Sulforaphane ameliorates the insulin responsiveness and the lipid profile but does not alter the antioxidant response in diabetic rats

Diabetes is one of the most prevalent chronic non-communicable diseases and is characterized by hyperglycemia and increased oxidative stress. These two alterations are also responsible for the main diabetic complications: cardiovascular disease, retinopathy, nephropathy and peripheral neuropathy. Diabetes progression is governed by pancreatic beta-cell failure, and recent studies showed that sulforaphane (SFN) might be able to prevent this change, preserving insulin production. Consequently, our goal was to test the effects of SFN on metabolic parameters related to diabetic complications and antioxidant defenses (superoxide dismutase, catalase and sulfhydryl groups) in the pancreas, liver and kidney of nondiabetic and diabetic rats.
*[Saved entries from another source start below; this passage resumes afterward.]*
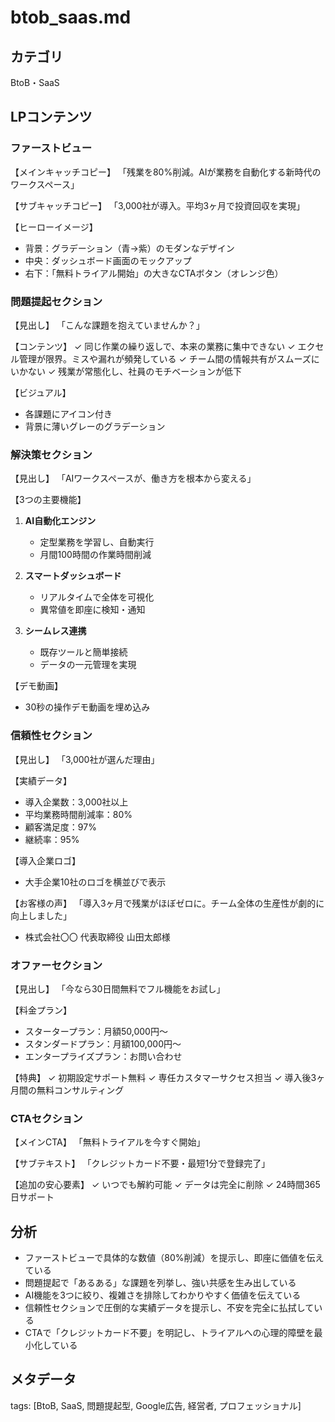 # btob_saas.md

## カテゴリ
BtoB・SaaS

## LPコンテンツ

### ファーストビュー
【メインキャッチコピー】
「残業を80%削減。AIが業務を自動化する新時代のワークスペース」

【サブキャッチコピー】
「3,000社が導入。平均3ヶ月で投資回収を実現」

【ヒーローイメージ】
- 背景：グラデーション（青→紫）のモダンなデザイン
- 中央：ダッシュボード画面のモックアップ
- 右下：「無料トライアル開始」の大きなCTAボタン（オレンジ色）

### 問題提起セクション
【見出し】
「こんな課題を抱えていませんか？」

【コンテンツ】
✓ 同じ作業の繰り返しで、本来の業務に集中できない
✓ エクセル管理が限界。ミスや漏れが頻発している
✓ チーム間の情報共有がスムーズにいかない
✓ 残業が常態化し、社員のモチベーションが低下

【ビジュアル】
- 各課題にアイコン付き
- 背景に薄いグレーのグラデーション

### 解決策セクション
【見出し】
「AIワークスペースが、働き方を根本から変える」

【3つの主要機能】
1. **AI自動化エンジン**
   - 定型業務を学習し、自動実行
   - 月間100時間の作業時間削減

2. **スマートダッシュボード**
   - リアルタイムで全体を可視化
   - 異常値を即座に検知・通知

3. **シームレス連携**
   - 既存ツールと簡単接続
   - データの一元管理を実現

【デモ動画】
- 30秒の操作デモ動画を埋め込み

### 信頼性セクション
【見出し】
「3,000社が選んだ理由」

【実績データ】
- 導入企業数：3,000社以上
- 平均業務時間削減率：80%
- 顧客満足度：97%
- 継続率：95%

【導入企業ロゴ】
- 大手企業10社のロゴを横並びで表示

【お客様の声】
「導入3ヶ月で残業がほぼゼロに。チーム全体の生産性が劇的に向上しました」
- 株式会社〇〇 代表取締役 山田太郎様

### オファーセクション
【見出し】
「今なら30日間無料でフル機能をお試し」

【料金プラン】
- スタータープラン：月額50,000円〜
- スタンダードプラン：月額100,000円〜
- エンタープライズプラン：お問い合わせ

【特典】
✓ 初期設定サポート無料
✓ 専任カスタマーサクセス担当
✓ 導入後3ヶ月間の無料コンサルティング

### CTAセクション
【メインCTA】
「無料トライアルを今すぐ開始」

【サブテキスト】
「クレジットカード不要・最短1分で登録完了」

【追加の安心要素】
✓ いつでも解約可能
✓ データは完全に削除
✓ 24時間365日サポート

## 分析
- ファーストビューで具体的な数値（80%削減）を提示し、即座に価値を伝えている
- 問題提起で「あるある」な課題を列挙し、強い共感を生み出している
- AI機能を3つに絞り、複雑さを排除してわかりやすく価値を伝えている
- 信頼性セクションで圧倒的な実績データを提示し、不安を完全に払拭している
- CTAで「クレジットカード不要」を明記し、トライアルへの心理的障壁を最小化している

## メタデータ
tags: [BtoB, SaaS, 問題提起型, Google広告, 経営者, プロフェッショナル]
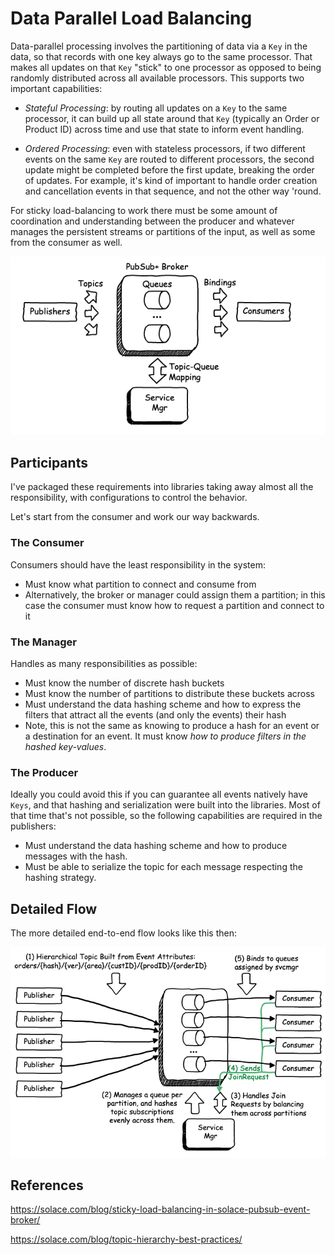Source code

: # Data Parallel Load Balancing

Data-parallel processing involves the partitioning of data via a
`Key` in the data, so that records with one key always go to the
same processor. That makes all updates on that `Key` "stick" to one
processor as opposed to being randomly distributed across all
available processors. This supports two important capabilities:

* *Stateful Processing*: by routing all updates on a `Key` to the
same processor, it can build up all state around that `Key` (typically
an Order or Product ID) across time and use that state to inform
event handling.

* *Ordered Processing*: even with stateless processors, if two
different events on the same `Key` are routed to different processors,
the second update might be completed before the first update,
breaking the order of updates. For example, it's kind of important
to handle order creation and cancellation events in that sequence,
and not the other way 'round.

For sticky load-balancing to work there must be some amount of
coordination and understanding between the producer and whatever
manages the persistent streams or partitions of the input, as well
as some from the consumer as well.

![QK Flow](resources/QK_Flow.png)

## Participants 

I've packaged these requirements into libraries taking away almost
all the responsibility, with configurations to control the behavior.

Let's start from the consumer and work our way backwards.

### The Consumer

Consumers should have the least responsibility in the system:

- Must know what partition to connect and consume from
- Alternatively, the broker or manager could assign them a partition;
in this case the consumer must know how to request a partition and
connect to it

### The Manager

Handles as many responsibilities as possible:

- Must know the number of discrete hash buckets
- Must know the number of partitions to distribute these buckets across
- Must understand the data hashing scheme and how to express the 
filters that attract all the events (and only the events) their hash
- Note, this is not the same as knowing to produce a hash for an event 
or a destination for an event.  It must know *how to produce filters in 
the hashed key-values*.

### The Producer

Ideally you could avoid this if you can guarantee all events natively 
have `Keys`, and that hashing and serialization were built into the 
libraries. Most of that time that's not possible, so the following 
capabilities are required in the publishers:

- Must understand the data hashing scheme and how to produce messages with the hash.
- Must be able to serialize the topic for each message respecting the hashing strategy.
 
## Detailed Flow

The more detailed end-to-end flow looks like this then:

![QK Flow](resources/QK_Flow_Annotated.png)

## References

https://solace.com/blog/sticky-load-balancing-in-solace-pubsub-event-broker/

https://solace.com/blog/topic-hierarchy-best-practices/


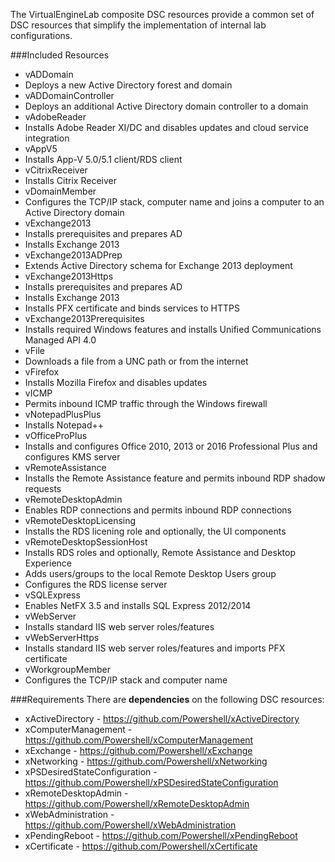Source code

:The VirtualEngineLab composite DSC resources provide a common set of DSC resources that simplify the
implementation of internal lab configurations.

###Included Resources
* vADDomain
 * Deploys a new Active Directory forest and domain
* vADDomainController
 * Deploys an additional Active Directory domain controller to a domain
* vAdobeReader
 * Installs Adobe Reader XI/DC and disables updates and cloud service integration
* vAppV5
 * Installs App-V 5.0/5.1 client/RDS client
* vCitrixReceiver
 * Installs Citrix Receiver
* vDomainMember
 * Configures the TCP/IP stack, computer name and joins a computer to an Active Directory domain
* vExchange2013
 * Installs prerequisites and prepares AD
 * Installs Exchange 2013
* vExchange2013ADPrep
 * Extends Active Directory schema for Exchange 2013 deployment
* vExchange2013Https
 * Installs prerequisites and prepares AD
 * Installs Exchange 2013
 * Installs PFX certificate and binds services to HTTPS
* vExchange2013Prerequisites
 * Installs required Windows features and installs Unified Communications Managed API 4.0
* vFile
 * Downloads a file from a UNC path or from the internet
* vFirefox
 * Installs Mozilla Firefox and disables updates 
* vICMP
 * Permits inbound ICMP traffic through the Windows firewall
* vNotepadPlusPlus
 * Installs Notepad++
* vOfficeProPlus
 * Installs and configures Office 2010, 2013 or 2016 Professional Plus and configures KMS server
* vRemoteAssistance
 * Installs the Remote Assistance feature and permits inbound RDP shadow requests
* vRemoteDesktopAdmin
 * Enables RDP connections and permits inbound RDP connections
* vRemoteDesktopLicensing
 * Installs the RDS licening role and optionally, the UI components
* vRemoteDesktopSessionHost
 * Installs RDS roles and optionally, Remote Assistance and Desktop Experience
 * Adds users/groups to the local Remote Desktop Users group
 * Configures the RDS license server
* vSQLExpress
 * Enables NetFX 3.5 and installs SQL Express 2012/2014
* vWebServer
 * Installs standard IIS web server roles/features
* vWebServerHttps
 * Installs standard IIS web server roles/features and imports PFX certificate
* vWorkgroupMember
 * Configures the TCP/IP stack and computer name

###Requirements
There are __dependencies__ on the following DSC resources:

* xActiveDirectory - https://github.com/Powershell/xActiveDirectory
* xComputerManagement - https://github.com/Powershell/xComputerManagement
* xExchange - https://github.com/Powershell/xExchange
* xNetworking - https://github.com/Powershell/xNetworking
* xPSDesiredStateConfiguration - https://github.com/Powershell/xPSDesiredStateConfiguration
* xRemoteDesktopAdmin - https://github.com/Powershell/xRemoteDesktopAdmin
* xWebAdministration - https://github.com/Powershell/xWebAdministration
* xPendingReboot - https://github.com/Powershell/xPendingReboot
* xCertificate - https://github.com/Powershell/xCertificate
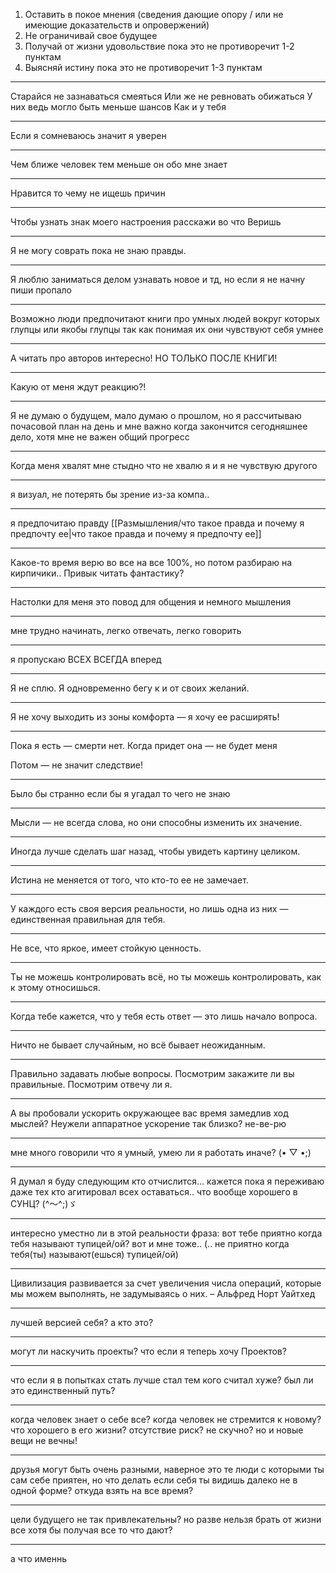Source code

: 1. Оставить в покое мнения (сведения дающие опору / или не имеющие доказательств и опровержений)
2. Не ограничивай свое будущее
3. Получай от жизни удовольствие пока это не противоречит 1-2 пунктам
4. Выясняй истину пока это не противоречит 1-3 пунктам
---
Старайся не зазнаваться смеяться
Или же не ревновать обижаться
У них ведь могло быть меньше шансов
Как и у тебя

---
Если я сомневаюсь значит я уверен

---
Чем ближе человек тем меньше он обо мне знает

---
Нравится то чему не ищешь причин

---
Чтобы узнать знак моего настроения расскажи во что Веришь

---
Я не могу соврать пока не знаю правды.

---
Я люблю заниматься делом узнавать новое и тд, но если я не начну пиши пропало

---
Возможно люди предпочитают книги про умных людей вокруг которых глупцы или якобы глупцы так как понимая их они чувствуют себя умнее

---
А читать про авторов интересно!
НО ТОЛЬКО ПОСЛЕ КНИГИ! 

---
Какую от меня ждут реакцию?!

---
Я не думаю о будущем, мало думаю о прошлом, но я рассчитываю почасовой план на день и мне важно когда закончится сегодняшнее дело, хотя мне не важен общий прогресс

---
Когда меня хвалят мне стыдно что не хвалю я и я не чувствую другого

---
я визуал, не потерять бы зрение из-за компа..

---
я предпочитаю правду [[Размышления/что такое правда и почему я предпочту ее|что такое правда и почему я предпочту ее]]

---
Какое-то время верю во все на все 100%, но потом разбираю на кирпичики.. Привык читать фантастику?

---
Настолки для меня это повод для общения и немного мышления

---
мне трудно начинать, легко отвечать, легко говорить

---
я пропускаю ВСЕХ ВСЕГДА вперед

---
Я не сплю. Я одновременно бегу к и от своих желаний. 

---
Я не хочу выходить из зоны комфорта — я хочу ее расширять!

---
Пока я есть — смерти нет. Когда придет она — не будет меня

Потом — не значит следствие!

---
Было бы странно если бы я угадал то чего не знаю

---
Мысли — не всегда слова, но они способны изменить их значение.

---
Иногда лучше сделать шаг назад, чтобы увидеть картину целиком.

---
Истина не меняется от того, что кто-то ее не замечает.

---
У каждого есть своя версия реальности, но лишь одна из них — единственная правильная для тебя.

---
Не все, что яркое, имеет стойкую ценность.

---
Ты не можешь контролировать всё, но ты можешь контролировать, как к этому относишься.

---
Когда тебе кажется, что у тебя есть ответ — это лишь начало вопроса.

---
Ничто не бывает случайным, но всё бывает неожиданным.

---
Правильно задавать любые вопросы.
Посмотрим закажите ли вы правильные.
Посмотрим отвечу ли я.

---
А вы пробовали ускорить окружающее вас время замедлив ход мыслей? Неужели аппаратное ускорение так близко? не-ве-рю

---
мне много говорили что я умный, умею ли я работать иначе? (⁠•⁠ ⁠▽⁠ ⁠•⁠;⁠) 

---
Я думал я буду следующим кто отчислится... кажется пока я переживаю даже тех кто агитировал всех оставаться.. что вообще хорошего в СУНЦ? (⁠^⁠～⁠^⁠;⁠)⁠ゞ 

---
интересно уместно ли в этой реальности фраза: вот тебе приятно когда тебя называют тупицей/ой? вот и мне тоже.. (.. не приятно когда тебя(ты) называют(ешься) тупицей/ой)

---
Цивилизация развивается за счет увеличения числа операций, которые мы можем выполнять, не задумываясь о них. – Альфред Норт Уайтхед

---
лучшей версией себя? а кто это?

---
могут ли наскучить проекты? что если я теперь хочу Проектов?

---
что если я в попытках стать лучше стал тем кого считал хуже? был ли это единственный путь?

---
когда человек знает о себе все? когда человек не стремится к новому? что хорошего в его жизни? отсутствие риск? не скучно? но и новые вещи не вечны!

---
друзья могут быть очень разными, наверное это те люди с которыми ты сам себе приятен, но что делать если себя ты видишь далеко не в одной форме? откуда взять на все время?

---
цели будущего не так привлекательны? но разве нельзя брать от жизни все хотя бы получая все то что дают?

---
а что именнь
Male Wistar rats were treated with water or 0.5 mg kg(-1) SFN i.p. for 21 days after diabetes induction. In diabetic animals treated with SFN, the serum levels of total cholesterol, non-HDL cholesterol and triacylglycerols were similar to those of non-diabetic animals, and the insulin responsiveness was higher than that of the diabetic animals that did not receive the compound. No effect of SFN on the superoxide dismutase and catalase activity or sulfhydryl groups was observed in the pancreas, liver or kidney of the treated animals. We conclude that SFN ameliorates some features of clinical diabetic complications particularly the lipid profile and insulin responsiveness, but it does not modulate the antioxidant response induced by superoxide dismutase, catalase and sulfhydryl groups in the evaluated organs.